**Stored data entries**

• • • •

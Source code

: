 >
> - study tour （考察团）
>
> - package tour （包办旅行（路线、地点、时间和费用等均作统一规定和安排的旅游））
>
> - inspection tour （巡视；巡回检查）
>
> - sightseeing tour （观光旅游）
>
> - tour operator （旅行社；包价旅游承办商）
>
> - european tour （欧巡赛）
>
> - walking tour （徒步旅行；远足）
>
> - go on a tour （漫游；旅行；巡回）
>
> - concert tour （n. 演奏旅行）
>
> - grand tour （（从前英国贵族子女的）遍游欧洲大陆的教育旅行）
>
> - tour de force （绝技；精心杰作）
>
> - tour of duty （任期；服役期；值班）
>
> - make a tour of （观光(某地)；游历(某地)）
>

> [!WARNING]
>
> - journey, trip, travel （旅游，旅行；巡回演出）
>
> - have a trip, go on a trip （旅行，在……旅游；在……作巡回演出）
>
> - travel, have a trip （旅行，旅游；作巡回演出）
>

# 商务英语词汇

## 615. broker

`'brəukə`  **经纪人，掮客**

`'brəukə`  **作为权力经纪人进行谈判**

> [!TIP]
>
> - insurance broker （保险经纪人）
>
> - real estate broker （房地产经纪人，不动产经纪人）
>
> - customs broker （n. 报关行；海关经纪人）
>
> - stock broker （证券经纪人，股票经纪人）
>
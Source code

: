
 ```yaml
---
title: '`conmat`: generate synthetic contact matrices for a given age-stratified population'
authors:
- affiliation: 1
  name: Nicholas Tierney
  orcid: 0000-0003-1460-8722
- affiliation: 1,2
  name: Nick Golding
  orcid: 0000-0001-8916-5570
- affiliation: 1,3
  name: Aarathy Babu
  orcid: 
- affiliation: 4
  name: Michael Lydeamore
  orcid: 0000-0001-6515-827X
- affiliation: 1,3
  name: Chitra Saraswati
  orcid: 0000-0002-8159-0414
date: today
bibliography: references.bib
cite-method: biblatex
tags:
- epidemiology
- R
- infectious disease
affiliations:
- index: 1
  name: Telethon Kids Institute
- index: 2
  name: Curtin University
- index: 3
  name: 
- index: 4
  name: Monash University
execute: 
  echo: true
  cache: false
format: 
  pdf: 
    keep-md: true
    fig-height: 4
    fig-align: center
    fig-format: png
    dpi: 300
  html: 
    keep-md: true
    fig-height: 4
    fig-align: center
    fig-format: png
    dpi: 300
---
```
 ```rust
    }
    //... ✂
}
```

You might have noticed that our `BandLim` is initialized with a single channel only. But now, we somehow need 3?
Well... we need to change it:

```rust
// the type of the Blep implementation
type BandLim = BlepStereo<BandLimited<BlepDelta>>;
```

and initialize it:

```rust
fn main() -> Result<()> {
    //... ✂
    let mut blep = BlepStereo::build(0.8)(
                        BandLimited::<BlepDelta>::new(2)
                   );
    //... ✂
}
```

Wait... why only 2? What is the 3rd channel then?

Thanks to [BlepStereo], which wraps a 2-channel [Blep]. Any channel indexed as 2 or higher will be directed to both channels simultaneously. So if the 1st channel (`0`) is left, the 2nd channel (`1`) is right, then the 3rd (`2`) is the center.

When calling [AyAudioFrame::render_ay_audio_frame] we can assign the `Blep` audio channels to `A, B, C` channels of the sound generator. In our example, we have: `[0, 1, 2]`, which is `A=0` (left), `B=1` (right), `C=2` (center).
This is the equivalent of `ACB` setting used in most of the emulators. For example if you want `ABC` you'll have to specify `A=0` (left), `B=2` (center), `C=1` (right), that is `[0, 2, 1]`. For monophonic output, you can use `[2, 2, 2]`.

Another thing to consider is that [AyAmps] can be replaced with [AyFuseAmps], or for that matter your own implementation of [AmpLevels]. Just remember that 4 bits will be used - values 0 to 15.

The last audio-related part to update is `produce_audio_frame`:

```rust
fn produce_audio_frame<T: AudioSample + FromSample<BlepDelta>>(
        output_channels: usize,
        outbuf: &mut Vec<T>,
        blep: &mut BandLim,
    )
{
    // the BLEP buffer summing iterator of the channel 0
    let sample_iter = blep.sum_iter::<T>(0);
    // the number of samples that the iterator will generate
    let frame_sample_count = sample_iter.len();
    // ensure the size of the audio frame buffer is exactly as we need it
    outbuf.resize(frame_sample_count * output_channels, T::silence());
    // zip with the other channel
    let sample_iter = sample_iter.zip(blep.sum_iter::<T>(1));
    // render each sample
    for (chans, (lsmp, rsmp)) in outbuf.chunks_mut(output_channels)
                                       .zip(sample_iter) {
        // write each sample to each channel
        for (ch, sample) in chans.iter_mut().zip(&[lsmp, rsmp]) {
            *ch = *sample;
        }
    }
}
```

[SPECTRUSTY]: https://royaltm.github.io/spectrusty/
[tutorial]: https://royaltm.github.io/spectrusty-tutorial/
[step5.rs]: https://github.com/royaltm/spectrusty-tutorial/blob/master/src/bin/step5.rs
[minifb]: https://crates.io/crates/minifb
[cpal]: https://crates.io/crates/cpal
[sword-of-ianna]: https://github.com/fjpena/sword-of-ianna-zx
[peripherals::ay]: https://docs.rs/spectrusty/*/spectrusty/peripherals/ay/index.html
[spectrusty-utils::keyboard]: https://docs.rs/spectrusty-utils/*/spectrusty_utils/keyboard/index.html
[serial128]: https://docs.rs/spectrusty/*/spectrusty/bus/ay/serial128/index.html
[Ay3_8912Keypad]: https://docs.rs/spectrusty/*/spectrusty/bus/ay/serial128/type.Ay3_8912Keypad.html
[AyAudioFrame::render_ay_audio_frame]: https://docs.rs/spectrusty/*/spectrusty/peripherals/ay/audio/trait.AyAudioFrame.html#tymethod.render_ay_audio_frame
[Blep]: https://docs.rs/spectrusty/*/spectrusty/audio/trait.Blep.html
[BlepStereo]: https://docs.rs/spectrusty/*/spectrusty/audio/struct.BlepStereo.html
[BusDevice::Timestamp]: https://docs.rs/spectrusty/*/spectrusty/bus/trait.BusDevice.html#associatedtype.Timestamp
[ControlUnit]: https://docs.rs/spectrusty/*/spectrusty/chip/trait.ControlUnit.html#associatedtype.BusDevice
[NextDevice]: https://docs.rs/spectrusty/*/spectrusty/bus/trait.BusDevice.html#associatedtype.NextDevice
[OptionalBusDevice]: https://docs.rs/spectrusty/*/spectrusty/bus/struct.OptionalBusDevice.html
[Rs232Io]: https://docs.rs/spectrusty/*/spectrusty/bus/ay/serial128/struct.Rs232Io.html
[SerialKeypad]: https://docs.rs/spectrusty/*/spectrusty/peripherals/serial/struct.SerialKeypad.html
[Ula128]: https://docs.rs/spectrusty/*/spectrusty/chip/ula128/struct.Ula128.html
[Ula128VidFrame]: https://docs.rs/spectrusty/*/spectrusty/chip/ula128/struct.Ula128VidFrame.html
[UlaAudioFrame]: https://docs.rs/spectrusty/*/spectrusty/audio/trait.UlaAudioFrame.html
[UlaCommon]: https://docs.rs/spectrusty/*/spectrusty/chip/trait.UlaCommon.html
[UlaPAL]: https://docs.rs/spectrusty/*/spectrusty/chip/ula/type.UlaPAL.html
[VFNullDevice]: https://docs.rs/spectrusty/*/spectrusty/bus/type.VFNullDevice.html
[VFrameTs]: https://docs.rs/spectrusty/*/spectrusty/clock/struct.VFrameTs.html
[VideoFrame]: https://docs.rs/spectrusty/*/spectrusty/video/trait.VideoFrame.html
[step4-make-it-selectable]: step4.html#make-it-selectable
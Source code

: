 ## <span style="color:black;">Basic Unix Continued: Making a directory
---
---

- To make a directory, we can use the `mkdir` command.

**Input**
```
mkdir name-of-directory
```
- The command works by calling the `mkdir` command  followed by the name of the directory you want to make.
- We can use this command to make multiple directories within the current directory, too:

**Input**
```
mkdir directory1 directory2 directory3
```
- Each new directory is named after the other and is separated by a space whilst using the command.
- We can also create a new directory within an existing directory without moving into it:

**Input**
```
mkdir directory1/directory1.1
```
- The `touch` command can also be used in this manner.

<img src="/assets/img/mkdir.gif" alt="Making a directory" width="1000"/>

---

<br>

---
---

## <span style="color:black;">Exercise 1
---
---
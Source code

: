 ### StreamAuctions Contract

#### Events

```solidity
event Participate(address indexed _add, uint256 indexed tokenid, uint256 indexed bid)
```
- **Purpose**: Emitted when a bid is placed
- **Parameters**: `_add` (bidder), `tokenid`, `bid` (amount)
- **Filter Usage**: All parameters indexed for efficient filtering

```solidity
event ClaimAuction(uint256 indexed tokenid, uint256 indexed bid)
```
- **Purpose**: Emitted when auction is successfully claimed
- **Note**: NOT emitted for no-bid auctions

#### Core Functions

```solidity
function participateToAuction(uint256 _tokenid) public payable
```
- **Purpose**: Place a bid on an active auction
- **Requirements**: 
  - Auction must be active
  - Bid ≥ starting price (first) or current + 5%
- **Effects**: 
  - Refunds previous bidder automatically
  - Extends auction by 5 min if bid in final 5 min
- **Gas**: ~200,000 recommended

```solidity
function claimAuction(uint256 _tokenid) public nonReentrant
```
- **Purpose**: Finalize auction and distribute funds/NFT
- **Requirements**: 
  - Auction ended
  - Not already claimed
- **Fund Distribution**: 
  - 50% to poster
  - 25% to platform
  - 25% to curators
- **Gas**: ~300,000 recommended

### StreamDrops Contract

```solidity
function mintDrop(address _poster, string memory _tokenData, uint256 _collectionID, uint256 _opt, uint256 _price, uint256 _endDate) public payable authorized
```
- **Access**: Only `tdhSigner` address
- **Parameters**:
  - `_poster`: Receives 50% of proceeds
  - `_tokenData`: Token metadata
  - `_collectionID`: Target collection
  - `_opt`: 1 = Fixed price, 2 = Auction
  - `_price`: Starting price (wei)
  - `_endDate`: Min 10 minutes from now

• • • •

**Work item**
Lines from the one containing "- **Access**: Only" through the last line of the data above are the only output wanted; restate them exactly.

**Result below**
- **Access**: Only `tdhSigner` address
- **Parameters**:
  - `_poster`: Receives 50% of proceeds
  - `_tokenData`: Token metadata
  - `_collectionID`: Target collection
  - `_opt`: 1 = Fixed price, 2 = Auction
  - `_price`: Starting price (wei)
  - `_endDate`: Min 10 minutes from now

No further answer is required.